Health Center Regulatory Issues

CMS Issues Final Rule on Medicaid and Essential Health Benefits

By Roger Schwartz and Arielle Gurwitch

On July 5, 2013, CMS issued a lengthy final regulation (Medicaid and Children’s Health Insurance Programs: Essential Health Benefits in Alternative Benefit Plans, Eligibility Notices, Fair Hearing and Appeal Processes, and Premiums and Cost Sharing; Exchanges: Eligibility and Enrollment) which relates to a variety of Medicaid, CHIP and Exchange rules and policies.  We are still in the process of reviewing the final rule, however we have focused our attention on statements in the preamble to the rule in which CMS makes clear that states must provide FQHC services to those single adults who become eligible for Medicaid in January 2014 and that health centers providing such services are to be reimbursed as they are now under Medicaid, that is, under PPS/APM reimbursement.  Essentially, if a state opts to provide Medicaid coverage for low-income single adults, as provided in the Affordable Care Act, they are eligible for a benchmark or benchmark equivalent benefit package, referred to as “alternative benefit plans (ABP),” which packages must include certain benefits.  In the preamble to this rule, CMS states that federal “regulations 42 CFR 440.365 continue to require that a state must provide that individuals enrolled in in an ABP have access, through that coverage or otherwise, to …FQHC services” and that when FQHCs are part of the ABP network, reimbursement must be as provided required under the Medicaid statute.”  This policy is extremely important for current health center patients who now become eligible for Medicaid, as well as the newly eligible population who come to health centers for the first time.  The Medicaid statute, regulations, and rule preamble now seem well aligned to assure FQHC services to new Medicaid eligibles and PPS payment to health centers.  We’ll be sure to share any additional analysis of this important final rule here on the Policy Shop.

2 Comments

  1. This sounds very positive for the FQHCs in the states that have opted to accept the Medicaid expansion. But what is the impact on those states (Wisconsin) that chose not to accept the expansion?
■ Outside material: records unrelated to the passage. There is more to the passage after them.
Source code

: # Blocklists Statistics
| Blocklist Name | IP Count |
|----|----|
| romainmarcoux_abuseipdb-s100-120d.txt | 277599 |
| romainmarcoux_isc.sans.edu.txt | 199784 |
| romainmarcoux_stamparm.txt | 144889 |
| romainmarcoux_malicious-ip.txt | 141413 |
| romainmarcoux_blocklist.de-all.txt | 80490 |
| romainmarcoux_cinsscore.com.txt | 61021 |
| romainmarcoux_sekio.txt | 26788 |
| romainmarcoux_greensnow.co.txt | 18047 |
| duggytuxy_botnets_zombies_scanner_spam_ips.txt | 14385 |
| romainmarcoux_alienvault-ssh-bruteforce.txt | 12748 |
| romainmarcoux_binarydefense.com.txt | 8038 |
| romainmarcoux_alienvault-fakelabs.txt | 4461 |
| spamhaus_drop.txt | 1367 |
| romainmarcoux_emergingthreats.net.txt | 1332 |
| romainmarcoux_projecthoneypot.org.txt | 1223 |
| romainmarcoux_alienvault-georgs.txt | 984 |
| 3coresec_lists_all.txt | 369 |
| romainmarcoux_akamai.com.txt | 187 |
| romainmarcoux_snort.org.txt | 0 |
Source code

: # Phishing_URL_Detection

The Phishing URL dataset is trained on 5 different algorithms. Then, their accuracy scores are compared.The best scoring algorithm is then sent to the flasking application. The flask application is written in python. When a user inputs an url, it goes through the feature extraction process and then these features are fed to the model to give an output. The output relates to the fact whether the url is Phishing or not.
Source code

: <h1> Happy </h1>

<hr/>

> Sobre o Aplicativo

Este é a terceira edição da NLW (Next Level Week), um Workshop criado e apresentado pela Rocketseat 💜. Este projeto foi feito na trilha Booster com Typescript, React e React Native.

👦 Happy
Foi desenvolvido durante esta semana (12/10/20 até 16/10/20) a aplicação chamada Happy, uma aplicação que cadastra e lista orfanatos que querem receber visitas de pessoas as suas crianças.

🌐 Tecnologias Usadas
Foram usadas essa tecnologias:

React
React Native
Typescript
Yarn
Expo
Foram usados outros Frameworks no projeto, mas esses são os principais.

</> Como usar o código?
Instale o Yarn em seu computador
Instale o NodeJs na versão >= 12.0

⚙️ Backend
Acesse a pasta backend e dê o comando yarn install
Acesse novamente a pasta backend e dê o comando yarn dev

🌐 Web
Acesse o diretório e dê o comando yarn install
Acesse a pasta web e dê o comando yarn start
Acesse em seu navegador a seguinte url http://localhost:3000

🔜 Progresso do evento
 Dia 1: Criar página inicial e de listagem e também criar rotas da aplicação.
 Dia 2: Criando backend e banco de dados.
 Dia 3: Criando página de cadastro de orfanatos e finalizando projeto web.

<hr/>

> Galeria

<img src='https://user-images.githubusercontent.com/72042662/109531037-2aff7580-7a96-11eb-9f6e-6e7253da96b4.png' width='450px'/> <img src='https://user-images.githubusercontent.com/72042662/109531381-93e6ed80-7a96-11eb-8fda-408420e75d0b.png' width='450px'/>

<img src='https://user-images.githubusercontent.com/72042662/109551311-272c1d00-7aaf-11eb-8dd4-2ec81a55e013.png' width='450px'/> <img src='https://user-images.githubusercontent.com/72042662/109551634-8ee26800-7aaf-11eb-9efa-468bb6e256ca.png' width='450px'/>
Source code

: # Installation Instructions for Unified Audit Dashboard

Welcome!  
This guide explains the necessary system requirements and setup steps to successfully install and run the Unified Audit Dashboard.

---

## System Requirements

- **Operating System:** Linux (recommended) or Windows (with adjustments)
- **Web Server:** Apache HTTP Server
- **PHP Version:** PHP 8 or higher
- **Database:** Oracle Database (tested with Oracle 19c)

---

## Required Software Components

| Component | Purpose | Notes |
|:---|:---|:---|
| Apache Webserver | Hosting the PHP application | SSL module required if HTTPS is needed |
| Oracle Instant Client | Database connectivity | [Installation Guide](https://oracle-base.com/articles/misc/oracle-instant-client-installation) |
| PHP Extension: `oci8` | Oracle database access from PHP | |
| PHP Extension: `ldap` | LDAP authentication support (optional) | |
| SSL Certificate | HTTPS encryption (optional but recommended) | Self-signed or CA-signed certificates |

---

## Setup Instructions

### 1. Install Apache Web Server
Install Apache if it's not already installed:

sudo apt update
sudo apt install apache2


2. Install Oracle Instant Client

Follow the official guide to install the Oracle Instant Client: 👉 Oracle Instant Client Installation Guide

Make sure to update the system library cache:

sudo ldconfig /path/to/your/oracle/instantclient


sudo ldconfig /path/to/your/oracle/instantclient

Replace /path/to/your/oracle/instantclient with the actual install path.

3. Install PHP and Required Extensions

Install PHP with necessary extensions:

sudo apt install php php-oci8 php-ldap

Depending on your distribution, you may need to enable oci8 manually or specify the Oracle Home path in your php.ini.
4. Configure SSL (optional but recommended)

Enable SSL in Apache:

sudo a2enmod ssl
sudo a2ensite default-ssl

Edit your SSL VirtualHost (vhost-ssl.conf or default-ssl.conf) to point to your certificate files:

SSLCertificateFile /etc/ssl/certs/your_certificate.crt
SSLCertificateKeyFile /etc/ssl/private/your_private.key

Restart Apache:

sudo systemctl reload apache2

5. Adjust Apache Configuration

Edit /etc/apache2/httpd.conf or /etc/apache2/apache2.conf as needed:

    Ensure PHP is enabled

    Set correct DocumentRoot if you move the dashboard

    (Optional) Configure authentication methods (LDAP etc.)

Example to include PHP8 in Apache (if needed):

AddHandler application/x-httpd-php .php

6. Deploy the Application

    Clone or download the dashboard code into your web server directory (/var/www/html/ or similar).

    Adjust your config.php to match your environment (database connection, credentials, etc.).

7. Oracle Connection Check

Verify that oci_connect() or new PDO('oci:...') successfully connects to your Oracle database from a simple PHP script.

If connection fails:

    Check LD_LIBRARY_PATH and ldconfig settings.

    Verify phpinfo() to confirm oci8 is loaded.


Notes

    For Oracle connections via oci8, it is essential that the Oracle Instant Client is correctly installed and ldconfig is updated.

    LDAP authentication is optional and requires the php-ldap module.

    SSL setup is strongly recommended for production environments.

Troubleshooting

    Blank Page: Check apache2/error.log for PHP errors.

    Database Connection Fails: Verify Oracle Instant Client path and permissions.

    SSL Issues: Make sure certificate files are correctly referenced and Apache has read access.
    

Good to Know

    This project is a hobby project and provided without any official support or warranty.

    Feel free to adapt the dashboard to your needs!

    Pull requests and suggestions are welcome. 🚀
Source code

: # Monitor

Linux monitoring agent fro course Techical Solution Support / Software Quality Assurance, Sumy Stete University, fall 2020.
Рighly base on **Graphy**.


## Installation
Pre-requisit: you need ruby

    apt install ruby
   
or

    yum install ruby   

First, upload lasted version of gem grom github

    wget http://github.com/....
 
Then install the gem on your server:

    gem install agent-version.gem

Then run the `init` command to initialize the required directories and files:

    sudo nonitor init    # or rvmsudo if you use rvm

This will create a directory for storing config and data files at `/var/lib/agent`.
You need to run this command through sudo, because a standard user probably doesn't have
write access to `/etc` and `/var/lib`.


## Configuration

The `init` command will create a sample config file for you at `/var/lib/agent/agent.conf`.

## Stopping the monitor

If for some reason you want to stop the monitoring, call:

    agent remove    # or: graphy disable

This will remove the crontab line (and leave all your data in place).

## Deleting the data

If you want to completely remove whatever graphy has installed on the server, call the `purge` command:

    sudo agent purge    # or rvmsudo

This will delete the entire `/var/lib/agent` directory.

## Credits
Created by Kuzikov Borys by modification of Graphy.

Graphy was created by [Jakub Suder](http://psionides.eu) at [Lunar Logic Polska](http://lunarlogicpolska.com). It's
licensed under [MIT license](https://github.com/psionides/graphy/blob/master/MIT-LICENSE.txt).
  2. Also, in States that are exploring alternative plans that propose to divert medicaid expansion dollars into private insurance vehicles (Oklahoma, Arkansas) as a way to “really not expand Medicaid or accept ACA Obamacare rules”, will the FQHC reimbursement requirement stand? It is still using Federal Medicaid money to serve uninsured eligible folks under the ACA (and supposedly approved by the Feds as an acceptable alternative) but will be delivered through private insurers. Comments? Thoughts?